In R: cor(x,y) or cor(y ~ x, data = ...)

Properties:

  • Between \(-1\) and \(1\)

  • \(r > 0\) indicate positive correlation

  • \(r < 0\) indicates negative correlation

  • if \(\left\lvert r\right\rvert\) is larger, it means stronger correlation

Hypothesis testing

  • Population correlation coefficient is denoted \(\rho\) (rho).

  • \(H_0\): There is no correlation (\(\rho = 0\)).

  • \(H_A\): There is a (positive, negative) correlation (\(\rho \neq (>, <) 0\)).

  • We have a sample with correlation coefficient \(r\), we want to know if it is a strong enough evidence to reject \(H_0\).

Permutation test!

T-test for correlation

We can also calculate a t-statistic:

\[t = r\sqrt{\frac{n-2}{1-r^2}}\]

This has t-distribution with \(n-2\) degrees of freedom.

OK, so there is a linear association

What now?

Find a mathematical model for the association:

\[y = ax + b\]

Data is scattered, so the relation will actually be

\[ y = ax + b + \text{ "noise"} \]

Example data

Official name for the “noise” is residuals.

Terminology

  • predicted value of \(y\): \[\widehat{y} = ax + b\]

  • actual or observed value of \(y\): \[y = \widehat{y} + e\]

  • \(e = y - \widehat{y}\) is the residual

Another look at the plot

“Ideal” model

  • Residuals are as small as possible.
    • The sum of squares of the residuals should be as small as possible.
    • Line of best fit aka least squares line.
  • Residuals are independent of \(x\).
    • No association between \(x\) and the residuals.
    • The variation of the residuals should not depend on \(x\) (homoscedasticity)

Parameters vs. statistics again

  • The population model: \[\widehat{y} = \beta_0 + \beta_1 x\]

  • The estimate based on the sample: \[\widehat{y} = b_0 + b_1 x\]

  • \(\widehat{y}\) is the predicted value

  • \(b_0\) is the point estimate of \(\beta_0\): the intercept.

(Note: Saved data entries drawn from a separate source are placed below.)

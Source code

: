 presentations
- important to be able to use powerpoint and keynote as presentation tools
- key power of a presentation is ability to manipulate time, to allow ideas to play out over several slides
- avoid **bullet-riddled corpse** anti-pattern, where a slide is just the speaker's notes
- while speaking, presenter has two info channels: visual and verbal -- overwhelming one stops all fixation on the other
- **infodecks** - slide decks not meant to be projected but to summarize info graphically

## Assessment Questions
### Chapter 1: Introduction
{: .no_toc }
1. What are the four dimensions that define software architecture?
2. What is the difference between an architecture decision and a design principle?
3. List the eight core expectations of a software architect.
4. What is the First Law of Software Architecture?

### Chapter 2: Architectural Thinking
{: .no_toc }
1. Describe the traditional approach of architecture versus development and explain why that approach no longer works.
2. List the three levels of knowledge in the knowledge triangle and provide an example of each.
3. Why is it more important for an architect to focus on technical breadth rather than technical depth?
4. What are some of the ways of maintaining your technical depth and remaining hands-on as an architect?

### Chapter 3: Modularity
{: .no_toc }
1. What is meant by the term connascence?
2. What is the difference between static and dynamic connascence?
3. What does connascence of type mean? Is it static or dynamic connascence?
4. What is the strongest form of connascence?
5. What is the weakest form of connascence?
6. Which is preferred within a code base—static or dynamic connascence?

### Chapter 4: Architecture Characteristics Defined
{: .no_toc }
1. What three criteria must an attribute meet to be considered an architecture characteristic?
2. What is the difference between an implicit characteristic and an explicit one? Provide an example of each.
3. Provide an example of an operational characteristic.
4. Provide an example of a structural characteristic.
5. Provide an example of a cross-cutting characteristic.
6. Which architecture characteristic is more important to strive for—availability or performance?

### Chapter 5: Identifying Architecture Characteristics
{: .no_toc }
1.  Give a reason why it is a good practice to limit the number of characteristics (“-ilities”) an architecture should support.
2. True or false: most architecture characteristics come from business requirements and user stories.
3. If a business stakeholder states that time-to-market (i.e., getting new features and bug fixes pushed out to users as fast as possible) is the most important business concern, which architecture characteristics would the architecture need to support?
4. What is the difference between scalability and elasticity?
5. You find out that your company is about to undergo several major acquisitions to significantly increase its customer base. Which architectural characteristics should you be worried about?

  • \(b_1\) is the point estimate of \(\beta_1\): the rate of change.

Version with the “noise”

  • The population model: \[y = \beta_0 + \beta_1 x + \varepsilon\]

  • The estimate based on the sample: \[y = b_0 + b_1 x + e\]

  • \(e\) is the residual (noise)

  • \(\varepsilon\) is the random variable representing the residuals

Calculating the point estimates

\[b_1 = r\frac{s_y}{s_x}\]

and

\[b_0 = \overline{y} - b_1\overline{x}\]

Usually done by computer

Calculating the point estimates

lm(RFFT ~ Age, data = prevend.samp)

Call:
lm(formula = RFFT ~ Age, data = prevend.samp)

Coefficients:
(Intercept)          Age  
    137.550       -1.261  

The least squares line can be written as \[ \widehat{\text{RFFT}} = 137.55 - 1.26 (\text{Age}) \]